Fluent Progress RT Oy’s description of the personal data file and data protection in accordance with the Personal Data Act (523/1999, sections 10 and 24) and the EU General Data Protection Regulation (GDPR).
Controller
Fluent Progress RT Oy
Torikatu 29, 80100 Joensuu
+358 29 1700 860
info@fluentprogress.fi
www.fluentprogress.fi
Contact person responsible for the register
CEO
Risto Jalovaara
Fluent Progress RT Oy
Torikatu 29, 80100 Joensuu
+358 50 603 57
risto.jalovaara@fluentprogress.fi
Name of the register
Fluent Progress RT Oy’s recruiting register
Legal basis
The legal basis for personal data processing in accordance with the EU General Data Protection Regulation (GDPR) is:
- Consent given by the data subject
- A legitimate interest of the controller (e.g. customer relationship, employment, membership)
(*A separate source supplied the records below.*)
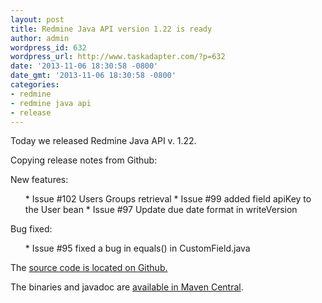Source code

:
 ```yaml
---
layout: post
title: Redmine Java API version 1.22 is ready
author: admin
wordpress_id: 632
wordpress_url: http://www.taskadapter.com/?p=632
date: '2013-11-06 18:30:58 -0800'
date_gmt: '2013-11-06 18:30:58 -0800'
categories:
- redmine
- redmine java api
- release
---
```

<p>Today we released Redmine Java API v. 1.22.</p>
<p>Copying release notes from Github:</p>
<p>New features:</p>
<ul>
* Issue #102 Users Groups retrieval
* Issue #99 added field apiKey to the User bean
* Issue #97 Update due date format in writeVersion

</ul>

Bug fixed:</p>
<ul>
* Issue #95 fixed a bug in equals() in CustomField.java

</ul>

The <a href="https://github.com/taskadapter/redmine-java-api">source code is located on Github.</a></p>
<p>The binaries and javadoc are <a href="http://search.maven.org/#search%7Cgav%7C1%7Cg%3A%22com.taskadapter%22%20AND%20a%3A%22redmine-java-api%22">available in Maven Central</a>.</p>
Purpose of personal data processing
The purpose of personal data processing is to recruit new employees. Personal data is processed for evaluating the qualifications and suitability of candidates, making recruiting decisions and communication with the candidates. Data can also be, in some cases, shared with third parties, for example recruiting consultants and experts. Data is not used for automated decision-making or profiling.
Information contained in the register
Information saved in the register include:
- Name and contact information like address, email address and phone number
- Sex and date of birth
- Information used in evaluating suitability and qualifications, for example work experience, education, references, language skills and other skills
- Attachments, for example CV, application, photos
- Data formed during recruiting process, for example email correspondence, SMS and files
Data is stored for maximum of six months, unless the candidate gives their explicit permission to store their information longer to be used in future recruiting decisions.
Regular sources of information
Data saved in the register are provided by the candidates via email or phone calls.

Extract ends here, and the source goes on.